Respondent has been fully cooperative throughout ODC's investigation.    


 Respondent admits that, by his misconduct, he has violated the following provisions of the Rules of Professional Conduct, Rule 407, SCACR:  Rule 1.1 (lawyer shall provide competent representation); Rule 1.3 (lawyer shall act with reasonable diligence and competence in representing client); Rule 1.4 (lawyer shall provide reasonable communication to client); Rule 1.15 (lawyer shall hold funds of client separately from lawyer's own funds); Rule 3.2 (lawyer shall make reasonable efforts to expedite litigation consistent with interests of client); Rule 3.4(c) (lawyer shall not knowingly disobey obligation under rules of tribunal); and Rule 5.3 (lawyer having supervisory authority over non-lawyer shall make reasonable efforts to insure that person's conduct is compatible with professional obligations of lawyer).  Further, respondent admits that he has violated the financial recordkeeping provisions of Rule 417, SCACR.  Respondent acknowledges that his misconduct constitutes grounds for discipline under the Rules for Lawyer Disciplinary Enforcement, Rule 413, SCACR, specifically Rule 7(a)(1) (it shall be ground for discipline for a lawyer to violate Rules of Professional Conduct). 

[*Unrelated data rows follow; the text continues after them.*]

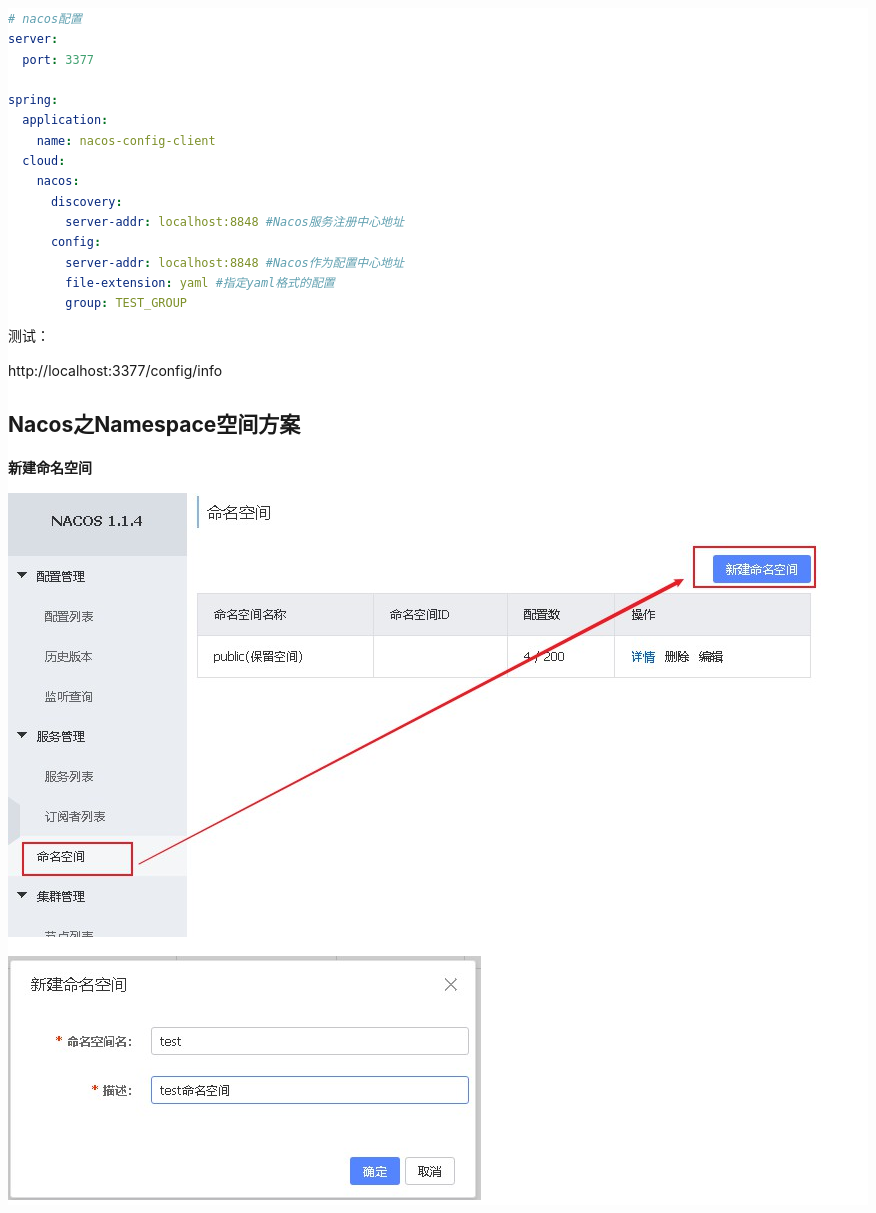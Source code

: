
 ```yaml
# nacos配置
server:
  port: 3377

spring:
  application:
    name: nacos-config-client
  cloud:
    nacos:
      discovery:
        server-addr: localhost:8848 #Nacos服务注册中心地址
      config:
        server-addr: localhost:8848 #Nacos作为配置中心地址
        file-extension: yaml #指定yaml格式的配置
        group: TEST_GROUP

```

测试：

http://localhost:3377/config/info

## Nacos之Namespace空间方案

**新建命名空间**

![](/img-post/2020-08-04-springcloudalibaba/02-31.jpg)

![](/img-post/2020-08-04-springcloudalibaba/02-32.jpg)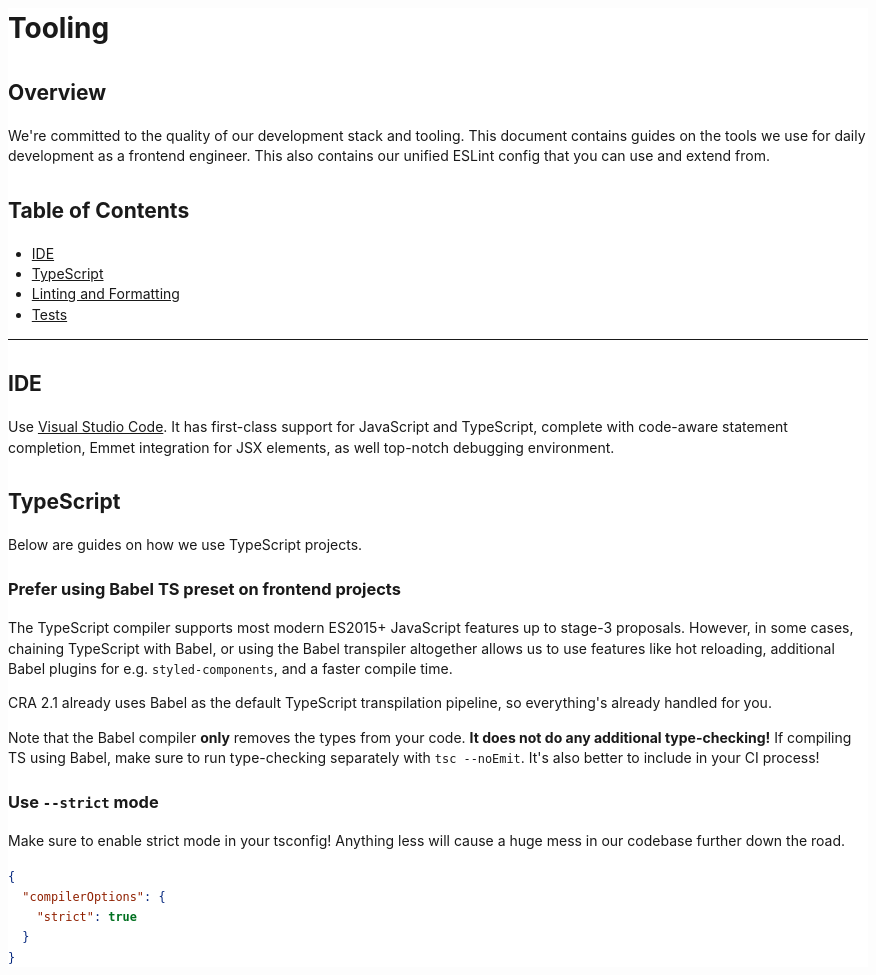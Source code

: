 # Tooling

## Overview

We're committed to the quality of our development stack and tooling. This document contains guides on the tools we use for daily development as a frontend engineer. This also contains our unified ESLint config that you can use and extend from.

## Table of Contents

- [IDE](#ide)
- [TypeScript](#typescript)
- [Linting and Formatting](#linting-and-formatting)
- [Tests](#tests)

---

## IDE

Use [Visual Studio Code](https://code.visualstudio.com). It has first-class support for JavaScript and TypeScript, complete with code-aware statement completion, Emmet integration for JSX elements, as well top-notch debugging environment.

## TypeScript

Below are guides on how we use TypeScript projects.

### Prefer using Babel TS preset on frontend projects

The TypeScript compiler supports most modern ES2015+ JavaScript features up to stage-3 proposals. However, in some cases, chaining TypeScript with Babel, or using the Babel transpiler altogether allows us to use features like hot reloading, additional Babel plugins for e.g. `styled-components`, and a faster compile time.

CRA 2.1 already uses Babel as the default TypeScript transpilation pipeline, so everything's already handled for you.

Note that the Babel compiler **only** removes the types from your code. **It does not do any additional type-checking!** If compiling TS using Babel, make sure to run type-checking separately with `tsc --noEmit`. It's also better to include in your CI process!

### Use `--strict` mode

Make sure to enable strict mode in your tsconfig! Anything less will cause a huge mess in our codebase further down the road.

```json
{
  "compilerOptions": {
    "strict": true
  }
}
```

We find that respondent’s misconduct warrants a public reprimand.  Accordingly, we accept the Agreement for Discipline by Consent and publicly reprimand respondent for his misconduct. 

 Within forty-five (45) days of the date of this opinion, respondent shall retain a law office management advisor acceptable to the Commission on Lawyer Conduct (the Commission).  Within sixty (60) days of the date of this opinion, respondent shall meet with the advisor to conduct a thorough review of respondent's law office management practices, including, but not limited to, respondent's law office accounting.  Within ninety (90) days of this opinion, the law office management advisor shall file a complete report of respondent's office management practices with the Commission.  The report shall also include the advisor's review, analysis, and recommendations concerning respondent's law office management practices.  

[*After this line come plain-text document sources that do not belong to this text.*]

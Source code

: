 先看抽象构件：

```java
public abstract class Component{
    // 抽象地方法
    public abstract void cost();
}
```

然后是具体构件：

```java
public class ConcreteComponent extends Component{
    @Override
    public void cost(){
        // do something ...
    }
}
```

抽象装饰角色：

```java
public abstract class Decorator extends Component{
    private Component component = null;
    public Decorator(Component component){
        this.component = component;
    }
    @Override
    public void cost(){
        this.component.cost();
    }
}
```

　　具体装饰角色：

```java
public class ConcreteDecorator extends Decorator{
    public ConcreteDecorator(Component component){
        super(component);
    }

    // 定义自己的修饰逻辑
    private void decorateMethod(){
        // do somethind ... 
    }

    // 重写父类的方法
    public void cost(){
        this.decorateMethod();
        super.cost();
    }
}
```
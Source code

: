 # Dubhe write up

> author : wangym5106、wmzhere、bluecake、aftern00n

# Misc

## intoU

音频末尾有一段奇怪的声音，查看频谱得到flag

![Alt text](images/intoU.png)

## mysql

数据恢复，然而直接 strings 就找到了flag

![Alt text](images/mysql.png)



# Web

In addition, for two (2) years from the date of this opinion, respondent shall meet with his law office management advisor at least once every six (6) months and the advisor shall submit a complete report to the Commission within thirty (30) days of the end of each six (6) month period.  The law office management advisor's final report shall include a complete assessment of respondent's law office management practices, specifically addressing respondent's compliance with his advisor's recommendations.  Respondent shall be responsible for payment of the advisor and timely submission of the advisor's reports.   

Finally, respondent's failure to comply with the provisions regarding the retention of a law office management advisor, submission of the advisor's reports, and compliance with the advisor's recommendations, shall constitute misconduct under Rule 8.4(e), RPC, Rule 407, SCACR, and shall be grounds for discipline under Rule 7(a)(1), RLDE, Rule 413, SCACR.